Ms Suen notes that a company secretary of a large corporation has numerous duties and responsibilities, and as a result, it would not be easy to take on AML as an additional burden. ‘I believe that segregating the role is possible, though I don’t have a perfect answer for who should be in charge of AML.. Company secretaries are not excused from their overall responsibility for ensuring regulatory compliance and advising on good corporate governance standards. From the HKICS’s point of view, we don’t set AML/ CTF standards but we bring our members up to date on current standards, and we provide guidelines and update information to our members to allow them to carry on compliance or AML/ CTF functions – or help them delegate and set up procedures.’
Ms Callister points out that ultimately monitoring AML/ CTF compliance risk is the responsibility of the board. ‘To enable company leaders in AML compliance to discharge their duties effectively, it would be most desirable for them to be independent of all operational and business functions with a sufficient level of seniority and authority, access to all records of the company and above all reporting to the management. In most jurisdictions, this role may be executed by a Compliance Officer, or Money Laundering Reporting Officer. Compliance will at least reach its goal when the management of the company supports it. Only then the quality standards can be respected and guaranteed.’
What is next?
Now that the AMLO is in place, the next set of rules regarding AML/ CTF compliance is likely to target DNFBPs, Ms Callister believes. ‘We are fully committed to do what we have to do and comply with international standards – but we take it even further, as we also attend to our group standards, which take into account what happens across the world. We haven’t seen a timeline on new regulations. We wish to be well prepared, so we are working with a global approach. We welcome increased regulation – it’s good for Hong Kong to have a safe environment in which people can work.’

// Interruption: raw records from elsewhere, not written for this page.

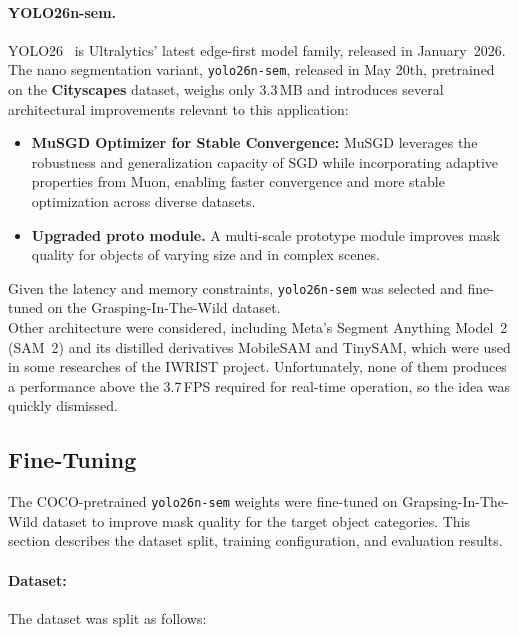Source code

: \documentclass{article}
\begin{document}
\paragraph{YOLO26n-sem.}
YOLO26~ is Ultralytics' \cite{ultralytics_yolo26} latest edge-first model family, released in
January~2026. The nano segmentation variant, \texttt{yolo26n-sem}, released in May 20th, pretrained on the \textbf{Cityscapes} dataset, weighs only 3.3\,MB
and introduces several architectural improvements relevant to this application:

\begin{itemize}
    \item \textbf{MuSGD Optimizer for Stable Convergence:} MuSGD leverages the robustness and generalization capacity
    of SGD while incorporating adaptive properties from Muon, enabling faster convergence and more stable optimization across diverse datasets.
    
    \item \textbf{Upgraded proto module.} A multi-scale prototype module improves mask quality for objects of varying size and in complex scenes.
\end{itemize}

\noindent Given the latency and memory constraints, \texttt{yolo26n-sem} was selected
and fine-tuned on the Grasping-In-The-Wild dataset.\\

Other architecture were considered, including Meta's Segment Anything Model~2 (SAM~2) and its distilled derivatives
MobileSAM and TinySAM, which were used in some researches of the IWRIST project. Unfortunately, none of them produces a performance above the 3.7\,FPS required for real-time operation, so the idea was quickly dismissed.

\subsection{Fine-Tuning}
The COCO-pretrained \texttt{yolo26n-sem} weights were fine-tuned on Grapsing-In-The-Wild dataset to improve mask quality for the target object categories. This section describes the
dataset split, training configuration, and evaluation results.\\

\paragraph{Dataset:}
The dataset was split as follows:
\end{document}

The question of who will be doing the regulating is also a question. In accordance with the AMLO, money service providers are under a licensing and regulatory regime with the Customs & Excise Department as the competent authority. In addition, the Joint Financial Intelligence Unit (JFIU), jointly run by staff of the Hong Kong Police Force and the Hong Kong Customs & Excise Department, manages the suspicious transaction reports (STRs) regime for Hong Kong and receives, analyses and stores STRs for appropriate investigative units.
One possible option would be to make the HKICS a self-regulating organisation (SRO) to monitor AML/ CTF compliance among its members. This would be a challenge, Ms Suen points out, since the HKICS is not a statutory body. ‘As a professional institute we do however regulate our own members,’ she says. ‘If members are in breach of our code of professional conduct, they will face disciplinary action by the Institute.’
The Hong Kong Institute of Certified Public Accountants (HKICPA) and The Law Society of Hong Kong have laws governing them. As for the HKICS, she would prefer a different route where – in the case of CSPs – a person at the senior management level should be a member of the HKICS and follow the Institute’s lead in compliance and AML.
‘We think that CSPs are very important in the industry and the business world. Because they help business owners set up companies, they are the people on the frontline. We believe that our HKICS members have the appropriate guidelines and training in corporate governance, AML, ethics and conduct, and so we believe our members are the best people to safeguard and be in charge of this area. Therefore, if there is an HKICS member in the CSPs senior management, this would help Hong Kong maintain its status as a safe, premier business centre, and avoid potential money laundering,’ Ms Suen says.
Ms Callister believes that, as the current regulator for CSPs, the Customs & Excise Department is up to the task – particularly if the government continues to hire specialists from the private sector who are familiar with the practical side of AML/ CTF compliance.
‘We believe the Customs & Excise Department is well qualified to discharge its duties in its current regulatory role,’ she says. ‘It would certainly mature over time, and provided that the professional people of the right calibre and experience have been engaged by it or by any other authority designated with the duty to oversee a particular profession, we should have confidence in such a regulator.’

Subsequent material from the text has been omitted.